I don't think it's an insult to say maybe Feige's best days are behind him. He's creatively tapped out and going back to the well - which he might not realize is bone dry, for a billion-dollar success he needs to keep face. What makes the situation frustrating is the people who would replace him are less inclined to honor the material then he is, and I feel lately he's not very interested in it. The trend chasing needs to stop, the half-written do-it-by-the-seat-of-our-pants method needs tossed out, and they need to focus on finding genuine rare talent and working with them.

I'm no fan of the Black Widow movie (didn't see it, no opinion) but if a director (Lucrecia Martel) turns it down because you have pre-viz doing the action in place of the director, maybe rethink things. These films really feel like the work of a board room than they do of an artist. The rare shots they do take to be artsy (Fantastic Four) have really landed with more of a thud because the board room will insist on something and kill the vibe and the energy.
SheepishOne
SheepishOne - 1/2/2026, 2:44 PM
My prediction:

Doomsday, Spider-Man, and Secret Wars will all do well at the box office (each $1 billion plus), but everything after Secret Wars will have diminishing results, regardless of story quality.
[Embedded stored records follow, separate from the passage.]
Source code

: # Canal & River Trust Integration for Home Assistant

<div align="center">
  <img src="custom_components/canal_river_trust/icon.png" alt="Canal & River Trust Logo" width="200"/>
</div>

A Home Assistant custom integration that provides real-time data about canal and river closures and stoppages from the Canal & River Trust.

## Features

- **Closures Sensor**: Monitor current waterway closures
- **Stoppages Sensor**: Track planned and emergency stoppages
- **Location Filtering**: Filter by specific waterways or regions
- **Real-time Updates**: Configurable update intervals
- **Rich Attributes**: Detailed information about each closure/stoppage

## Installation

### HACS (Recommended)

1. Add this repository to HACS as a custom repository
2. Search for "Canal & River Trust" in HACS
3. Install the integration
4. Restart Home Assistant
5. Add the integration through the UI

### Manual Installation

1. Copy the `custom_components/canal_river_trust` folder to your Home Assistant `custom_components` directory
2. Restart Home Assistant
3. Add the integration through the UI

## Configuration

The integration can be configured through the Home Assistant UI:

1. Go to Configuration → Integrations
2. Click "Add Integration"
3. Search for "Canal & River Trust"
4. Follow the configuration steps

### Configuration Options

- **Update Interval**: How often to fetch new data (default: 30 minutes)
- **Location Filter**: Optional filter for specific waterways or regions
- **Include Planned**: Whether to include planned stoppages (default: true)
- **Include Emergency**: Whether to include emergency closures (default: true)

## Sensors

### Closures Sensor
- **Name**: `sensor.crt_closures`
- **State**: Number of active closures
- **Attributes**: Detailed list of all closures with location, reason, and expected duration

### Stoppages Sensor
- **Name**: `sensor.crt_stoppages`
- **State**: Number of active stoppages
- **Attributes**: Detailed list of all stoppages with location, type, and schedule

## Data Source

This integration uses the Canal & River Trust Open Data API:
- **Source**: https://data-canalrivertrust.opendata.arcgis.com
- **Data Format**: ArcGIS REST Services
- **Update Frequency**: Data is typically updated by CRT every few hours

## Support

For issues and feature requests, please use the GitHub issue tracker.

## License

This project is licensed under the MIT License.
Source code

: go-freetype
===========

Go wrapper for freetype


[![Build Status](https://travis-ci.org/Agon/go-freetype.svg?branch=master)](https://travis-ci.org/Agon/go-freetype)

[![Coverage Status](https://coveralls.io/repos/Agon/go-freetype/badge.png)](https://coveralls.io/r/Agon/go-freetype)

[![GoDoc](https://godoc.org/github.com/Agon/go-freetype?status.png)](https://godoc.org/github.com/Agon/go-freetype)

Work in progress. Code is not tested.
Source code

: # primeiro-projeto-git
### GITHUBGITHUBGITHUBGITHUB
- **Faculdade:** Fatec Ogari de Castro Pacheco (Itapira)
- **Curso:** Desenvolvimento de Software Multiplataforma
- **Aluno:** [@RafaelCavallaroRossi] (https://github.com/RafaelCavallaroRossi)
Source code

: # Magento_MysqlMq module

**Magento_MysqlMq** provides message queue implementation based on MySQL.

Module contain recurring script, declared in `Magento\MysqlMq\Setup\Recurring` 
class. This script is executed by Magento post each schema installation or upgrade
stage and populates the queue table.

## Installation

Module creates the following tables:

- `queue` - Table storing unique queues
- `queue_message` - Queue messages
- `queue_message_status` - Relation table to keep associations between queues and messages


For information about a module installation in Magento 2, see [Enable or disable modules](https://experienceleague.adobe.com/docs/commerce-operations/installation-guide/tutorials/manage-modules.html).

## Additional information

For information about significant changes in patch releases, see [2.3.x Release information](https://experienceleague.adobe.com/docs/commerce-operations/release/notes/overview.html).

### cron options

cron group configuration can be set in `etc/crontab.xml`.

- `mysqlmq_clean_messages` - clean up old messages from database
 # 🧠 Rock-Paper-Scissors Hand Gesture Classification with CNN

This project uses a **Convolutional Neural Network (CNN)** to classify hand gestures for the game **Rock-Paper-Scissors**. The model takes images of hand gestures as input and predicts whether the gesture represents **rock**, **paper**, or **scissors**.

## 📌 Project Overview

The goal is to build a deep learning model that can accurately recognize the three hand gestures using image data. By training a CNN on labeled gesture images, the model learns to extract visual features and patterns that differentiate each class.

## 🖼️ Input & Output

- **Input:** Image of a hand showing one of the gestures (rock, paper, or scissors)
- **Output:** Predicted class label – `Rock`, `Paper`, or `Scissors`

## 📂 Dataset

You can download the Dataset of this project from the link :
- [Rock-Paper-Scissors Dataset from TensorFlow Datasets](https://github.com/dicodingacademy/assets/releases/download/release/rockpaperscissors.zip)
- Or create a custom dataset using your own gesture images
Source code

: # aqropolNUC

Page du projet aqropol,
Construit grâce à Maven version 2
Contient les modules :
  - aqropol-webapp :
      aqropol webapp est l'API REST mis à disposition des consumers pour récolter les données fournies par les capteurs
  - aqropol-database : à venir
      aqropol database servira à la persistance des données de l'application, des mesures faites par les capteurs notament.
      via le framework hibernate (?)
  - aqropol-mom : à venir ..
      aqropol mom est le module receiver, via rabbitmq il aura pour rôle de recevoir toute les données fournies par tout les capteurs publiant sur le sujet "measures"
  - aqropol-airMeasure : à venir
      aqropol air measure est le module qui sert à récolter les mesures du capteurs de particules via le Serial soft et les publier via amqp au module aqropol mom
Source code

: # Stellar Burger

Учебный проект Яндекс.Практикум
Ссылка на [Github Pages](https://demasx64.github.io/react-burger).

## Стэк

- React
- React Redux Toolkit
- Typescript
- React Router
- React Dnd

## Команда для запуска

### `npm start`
Spider-Man movies may be an outlier, but I think superhero films as a whole will go the way of the Western after Secret Wars. At that point, it’ll just be Spider-Man and Batman movies that make any money. Or a one-off story from a big name director in 10 years that’s intended to be a love letter to the genre.

Or I could see superheroes having mini-series made instead, or more long form content that’s cheaper to make than a $200mil movie.
Matchesz
Matchesz - 1/2/2026, 2:50 PM
Takes barely a TikTok expert to figure that
MarvelZombie616
MarvelZombie616 - 1/2/2026, 2:58 PM
Spider-Man 4 will be HUGE!
Easily $1.5 billion, maybe more.

Avengers: Doomsday will open very huge, but weekend 2 depends on wom.

If Dune Part 3 gets rave reviews and Doomsday is middle of the road, it won't reach $2 billion.
If it's good to great, even $3 billion is possible.

imnotwearinghockeypants
imnotwearinghockeypants - 1/2/2026, 3:12 PM
Financially, they're a given. Whether they're actually good or not is another story.
ZaphodDent42
ZaphodDent42 - 1/2/2026, 3:55 PM
A future of a franchise hinges on its next 2 movies? Like every franchise ever? These experts are bigger clowns than the "scoopers"
MyCoolYoung
MyCoolYoung - 1/2/2026, 4:07 PM
Who wouldve guessed if two a list IPs didn't succeed it's time to call it quits?

But I honestly can't see a way where that doesn't happen. But if it does, I'll still be there excited as hell
Batmangina
Batmangina - 1/2/2026, 4:32 PM
It LITERALLY has to be the BIGGEST BOX OFFICE OF ALL TIME to succeed.